O equivalente ao fato de a manchetíssima do Diário do Grande ABC e a manchetíssima do Diário Regional não terem sido o balanço do IBGE sobre o comportamento industrial de um País que provavelmente não crescerá nem 1% nesta temporada seria a opção dos principais jornais de Israel pelo amistoso programado para os Estados Unidos entre o Manchester United e o Real Madri aos novos lances de dramaticidade na faixa de Gaza.


 


Faixa de Gaza


 


Guardadas as devidas proporções e desdobramentos, a indústria automotiva é nossa faixa de Gaza. As armas da competitividade industrial ditam o ritmo de nosso futuro. Estamos perdendo essa guerra de guerrilhas há muito tempo. E agora, com o quadro macroeconômico nacional em descompasso, sofremos consequências mais profundas do que outras geografias.


 


Infelizmente, dadas as condições cada vez mais adversas ao suprimento das máquinas de comunicação da região pela iniciativa privada, com encolhimento brutal de receitas publicitárias, os jornais dependem cada vez mais de relações com forças políticas, inclusive como apoiadoras de aproximações com parceiros comerciais.


 


Um balanço independente para identificar as fontes de receitas das publicações locais demonstraria cabalmente que o Poder Público e seus entornos sustentam as publicações em escala acima do conveniente à independência crítica da indústria da informação. 


 


O noticiário dos jornais da região, em grande parte, exala provincianismo típico das amarrações extracampo. Liberdade de imprensa não passa de expressão padrão especializada na arte de esconder o principal.
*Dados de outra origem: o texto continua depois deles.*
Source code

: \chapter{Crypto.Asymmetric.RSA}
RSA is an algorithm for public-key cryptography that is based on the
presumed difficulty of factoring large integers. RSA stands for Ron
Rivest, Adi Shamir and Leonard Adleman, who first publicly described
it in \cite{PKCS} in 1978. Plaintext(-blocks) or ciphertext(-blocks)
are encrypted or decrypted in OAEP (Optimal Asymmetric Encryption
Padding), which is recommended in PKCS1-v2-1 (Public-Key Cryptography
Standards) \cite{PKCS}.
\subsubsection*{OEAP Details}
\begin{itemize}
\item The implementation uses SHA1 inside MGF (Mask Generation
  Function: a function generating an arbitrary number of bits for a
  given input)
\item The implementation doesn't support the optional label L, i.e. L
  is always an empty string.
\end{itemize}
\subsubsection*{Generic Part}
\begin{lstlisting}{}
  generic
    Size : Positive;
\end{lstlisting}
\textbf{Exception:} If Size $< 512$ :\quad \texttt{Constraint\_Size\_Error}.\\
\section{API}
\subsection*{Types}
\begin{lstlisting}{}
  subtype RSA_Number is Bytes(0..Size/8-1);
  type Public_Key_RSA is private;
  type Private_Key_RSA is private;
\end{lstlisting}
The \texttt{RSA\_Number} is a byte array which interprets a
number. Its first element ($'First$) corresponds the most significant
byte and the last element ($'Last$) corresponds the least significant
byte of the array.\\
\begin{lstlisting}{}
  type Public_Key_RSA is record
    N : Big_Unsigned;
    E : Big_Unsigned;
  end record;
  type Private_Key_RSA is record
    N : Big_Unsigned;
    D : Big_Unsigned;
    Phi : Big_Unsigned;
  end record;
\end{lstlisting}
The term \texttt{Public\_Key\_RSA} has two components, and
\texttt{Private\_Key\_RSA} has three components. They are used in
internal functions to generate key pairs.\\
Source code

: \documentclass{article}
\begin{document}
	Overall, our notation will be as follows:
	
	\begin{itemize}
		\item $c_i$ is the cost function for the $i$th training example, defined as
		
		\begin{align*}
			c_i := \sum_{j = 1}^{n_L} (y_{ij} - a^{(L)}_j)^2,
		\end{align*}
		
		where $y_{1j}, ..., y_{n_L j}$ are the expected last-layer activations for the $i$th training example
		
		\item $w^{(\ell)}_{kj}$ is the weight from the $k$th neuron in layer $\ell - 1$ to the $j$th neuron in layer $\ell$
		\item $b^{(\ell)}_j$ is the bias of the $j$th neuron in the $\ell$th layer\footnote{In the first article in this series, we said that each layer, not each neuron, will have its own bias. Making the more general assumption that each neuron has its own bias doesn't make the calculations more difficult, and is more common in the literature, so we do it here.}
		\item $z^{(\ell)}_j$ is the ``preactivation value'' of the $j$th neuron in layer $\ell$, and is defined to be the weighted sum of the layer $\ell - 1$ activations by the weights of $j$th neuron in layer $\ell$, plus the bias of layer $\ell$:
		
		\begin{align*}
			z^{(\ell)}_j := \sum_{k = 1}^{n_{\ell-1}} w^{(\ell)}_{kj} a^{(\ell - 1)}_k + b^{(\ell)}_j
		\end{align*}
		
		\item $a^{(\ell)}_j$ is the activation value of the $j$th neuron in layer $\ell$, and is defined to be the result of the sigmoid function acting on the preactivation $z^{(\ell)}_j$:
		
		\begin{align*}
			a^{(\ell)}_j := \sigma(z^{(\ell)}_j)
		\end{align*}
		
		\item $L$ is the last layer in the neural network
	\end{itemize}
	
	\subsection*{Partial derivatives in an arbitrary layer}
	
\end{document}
O domínio exercido pelo noticiário político é exasperante. A economia que se exploda. Ainda mais quando a questão é abrasiva como a indústria automotiva, a mexer com mandachuvas sindicais.


 


Uma pergunta necessária e indispensável: como os leitores das publicações da região reagem na prática ante inacreditável omissão? Nem vou me dar ao trabalho de destacar a manchetíssima escolhida para a edição de sábado do Diário do Grande ABC e do Diário Regional porque nada de extraordinário as mobilizou. Foram noticias comuns, dessas que os leitores mal prestam atenção.


 


Somente uma hecatombe, algo como o Aeroportozão de Marinho, feito realidade, protagonizar a queda de uma embarcação com 300 passageiros em plena Represa Billings, imediações que pretende ocupar, poderia justificar a substituição da manchetíssima mais óbvia, mais obrigatória, mais sensata e mais previsível de sábado: a Província do Grande ABC, responsável por mais de 20% da produção automotiva do País, está no olho do furacão da desaceleração de uma atividade econômica que sustenta sua estabilidade social.


 


Se querem esconder a crise regional, que não se limita ao setor industrial porque o mercado imobiliário já desandou faz muito tempo, a receita não é essa. Há uma complexidade de tecnologias a disseminar informações em tempo real. Os jornais perderam uma grande oportunidade de oferecerem manchetíssima de qualidade superior à média das manchetíssimas de outras edições, porque a caçapa do IBGE estava mais que cantada.